Поиски смысла жизни героями произведений Толстого или же ответов на «вечные вопросы», волнующие человечество испокон веков, — отражение духовной драмы самого писателя, искание им религиозно-нравственного идеала и нахождение его в малоперспективной идее «непротивления злу насилием», которая неспособна ни вдохновить широкие массы людей, ни привести к сколько-нибудь полезному позитивному результату.

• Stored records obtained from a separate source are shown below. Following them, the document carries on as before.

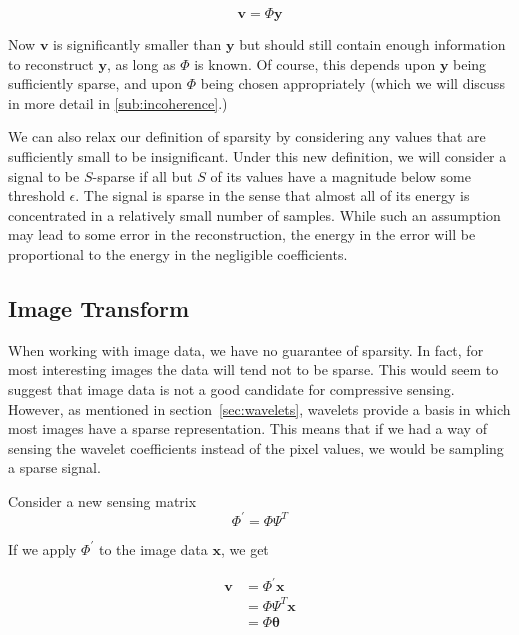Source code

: \documentclass{IEEEtran}
\newcommand{\bfv}{\mathbf{v}}
\newcommand{\bfx}{\mathbf{x}}
\newcommand{\bfy}{\mathbf{y}}
\newcommand{\bftheta}{\mathbf{\theta}}
\begin{document}
\begin{equation}
  \label{eq:sense}
  \bfv = \Phi \bfy
\end{equation}

Now $\bfv$ is significantly smaller than $\bfy$ but should still contain enough information to reconstruct $\bfy$, as long as $\Phi$ is known. Of course, this depends upon $\bfy$ being sufficiently sparse, and upon $\Phi$ being chosen appropriately (which we will discuss in more detail in \ref{sub:incoherence}.)

We can also relax our definition of sparsity by considering any values that are sufficiently small to be insignificant.  Under this new definition, we will consider a signal to be $S$-sparse if all but $S$ of its values have a magnitude below some threshold $\epsilon$.  The signal is sparse in the sense that almost all of its energy is concentrated in a relatively small number of samples.  While such an assumption may lead to some error in the reconstruction, the energy in the error will be proportional to the energy in the negligible coefficients.

\subsection{Image Transform}

When working with image data, we have no guarantee of sparsity. In fact, for most interesting images the data will tend not to be sparse. This would seem to suggest that image data is not a good candidate for compressive sensing. However, as mentioned in section~\ref{sec:wavelets}, wavelets provide a basis in which most images have a sparse representation.  This means that if we had a way of sensing the wavelet coefficients instead of the pixel values, we would be sampling a sparse signal.

Consider a new sensing matrix
\begin{equation}
  \label{eq:newsense}
  \Phi^\prime = \Phi \Psi^T
\end{equation}

If we apply $\Phi^\prime$ to the image data $\bfx$, we get

\begin{equation}
  \label{eq:newsenseapplied}
  \begin{split}
  \bfv &= \Phi^\prime \bfx \\
  &= \Phi \Psi^T \bfx \\
  &= \Phi \bftheta
  \end{split}
\end{equation}
\end{document}
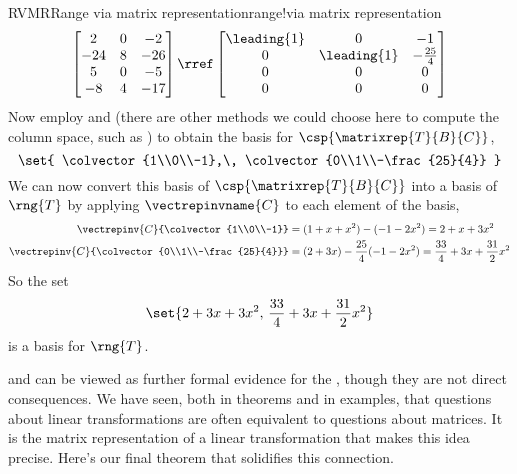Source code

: \begin{example}{RVMR}{Range via matrix representation}{range!via matrix representation}
 \begin{equation*}
 \begin{bmatrix}
 2 & 0 & -2 \\
 -24 & 8 & -26 \\
 5 & 0 & -5 \\
 -8 & 4 & -17
 \end{bmatrix}
 \rref
 \begin{bmatrix}
 \leading{1} & 0 & -1 \\
 0 & \leading{1} & -\frac{25}{4} \\
 0 & 0 & 0 \\
 0 & 0 & 0
 \end{bmatrix}
 \end{equation*}
Now employ  and  (there are other methods we could choose here to compute the column space, such as ) to obtain the basis for $\csp{\matrixrep{T}{B}{C}}$,
%
\begin{equation*}
\set{
\colvector{1\\0\\-1},\,
\colvector{0\\1\\-\frac{25}{4}}
}
\end{equation*}
%
We can  now convert this basis of $\csp{\matrixrep{T}{B}{C}}$ into a basis of $\rng{T}$ by applying $\vectrepinvname{C}$ to each element of the basis,
%
\begin{align*}
\vectrepinv{C}{\colvector{1\\0\\-1}}&=
(1+x+x^2)-(-1-2x^2)=2+x+3x^2\\
%
\vectrepinv{C}{\colvector{0\\1\\-\frac{25}{4}}}&=
(2+3x)-\frac{25}{4}(-1-2x^2)=\frac{33}{4}+3x+\frac{31}{2}x^2
\end{align*}
%
So the set
%
\begin{equation*}
\set{
2+3x+3x^2,\,
\frac{33}{4}+3x+\frac{31}{2}x^2
}
\end{equation*}
%
is a basis for $\rng{T}$.
%
\end{example}
%
 and  can be viewed as further formal evidence for the , though they are not direct consequences.
%
%
%
We have seen, both in theorems and in examples, that questions about linear transformations are often equivalent to questions about matrices.  It is the matrix representation of a linear transformation that makes this idea precise.  Here's our final theorem that solidifies this connection.
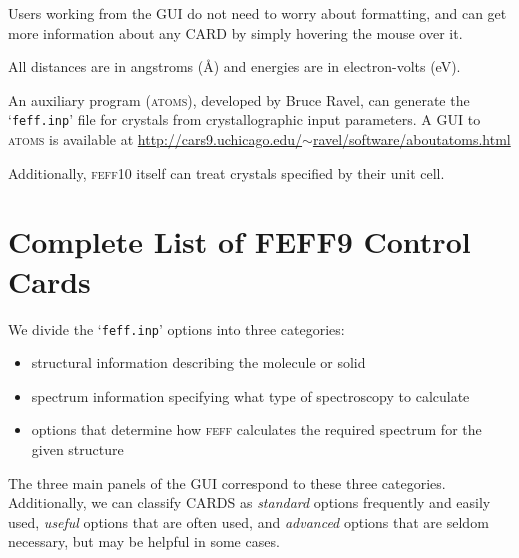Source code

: \documentclass[11pt,oneside]{report} %
\renewcommand{\htmladdnormallink}[2]{\href{#2}{#1}}
\newcommand{\program}[1]{\textsc{#1}}
\newcommand{\feff}{\program{feff}}
\newcommand{\vnum}{10}
\newcommand{\feffcur}{\feff\vnum}
\newcommand{\file}[1]{`\texttt{#1}'}
\newcommand{\atoms}{\program{atoms}}
\begin{document}
Users working from the GUI do not need to worry about formatting, and can get more information about any CARD by simply hovering the mouse over it.

All distances are in angstroms ({\AA}) and energies are in electron-volts (eV). 

An auxiliary program ({\atoms}), developed
by Bruce Ravel, can generate the \file{feff.inp} file for crystals from crystallographic 
input parameters. A GUI to {\atoms} is
available at \htmladdnormallink
{http://cars9.uchicago.edu/$\sim$ravel/software/aboutatoms.html}
{http://cars9.uchicago.edu/~ravel/software/aboutatoms.html}

Additionally, {\feffcur} itself can treat crystals specified by their unit cell.



\section{Complete List of FEFF9 Control Cards}
\label{sec:Complete-list-FEFF9}


We divide the \file{feff.inp} options into three categories: 
\begin{itemize}
\item structural information describing the molecule or solid
\item spectrum information specifying what type of spectroscopy to calculate
\item options that determine how {\feff} calculates the required spectrum for the given structure
\end{itemize}

The three main panels of the GUI correspond to these three categories.  Additionally, we can
classify CARDS as \textsl{standard} options frequently and easily used, \textsl{useful}
options that are often used, and \textsl{advanced} options that are
seldom necessary, but may be helpful in some cases.
\end{document}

Мировоззренческие исканиями Льва Толстого, его неистребимая жажда постичь истину впоследствии нашли свое отражение в одном из самых беспощадных к собственному «я» документов мировой культуры — философско-автобиографическом произведении «Исповедь». Ее лейтмотив — диалектическое противоречие между осмысливаемым всеединством объективного мира и неудовлетворенным самоутверждением познающего субъекта, стремящегося, но не могущего вырваться из «вселенских сетей». Те же мысли и выводы присутствуют и на страницах романа «Война и мир». Их носители — конкретные герои, обуреваемые теми же сомнениями, что и автор. Таков Пьер Безухов, в чьи уста Толстой вкладывает результаты собственных размышлений:
— Вы говорите, что не можете видеть царства добра и правды на земле. И я не видал его; и его нельзя видеть, ежели смотреть на нашу жизнь как на конец всего. На земле, именно на этой земле (Пьер указал в поле), нет правды — все ложь и зло; но в мире, во всем мире есть царство правды, и мы, теперь дети земли, а вечно — дети всего мира. Разве я не чувствую в своей душе, что я составляю часть этого огромного, гармонического целого? Разве я не чувствую, что я в этом бесчисленном количестве существ, в которых проявляется божество, — высшая сила, — как хотите, — что я составляю одно звено, одну ступень от низших существ к высшим?
Через единение со всей природой как частью мирового целого воспринимает свои помыслы и Андрей Болконский. В хрестоматийном эпизоде его встречи с вековым дубом — на пути в имение Ростовых и обратно — его первоначальное пессимистическое мироощущение сменяется проблесками новых надежд и верой в жизнь:
На краю дороги стоял дуб. Вероятно, в десять раз старше берез, составлявших лес, он был в десять раз толще и в два раза выше каждой березы. Это был огромный, в два обхвата дуб, с обломанными, давно видно, суками и с обломанной корой, заросшей старыми болячками. С огромными своими неуклюже, несимметрично-растопыренными корявыми руками и пальцами, он старым, сердитым и презрительным уродом стоял между улыбающимися березами. Только он один не хотел подчиняться обаянию весны и не хотел видеть ни весны, ни солнца.
«Весна, и любовь, и счастие! — как будто говорил этот дуб. — И как не надоест вам все один и тот же глупый, бессмысленный обман. Все одно и то же, и все обман! Нет ни весны, ни солнца, ни счастья. Вон смотрите, сидят задавленные мертвые ели, всегда одинокие, и вон и я растопырил свои обломанные, ободранные пальцы, где ни выросли они — из спины, из боков. Как выросли — так и стою, и не верю вашим надеждам и обманам».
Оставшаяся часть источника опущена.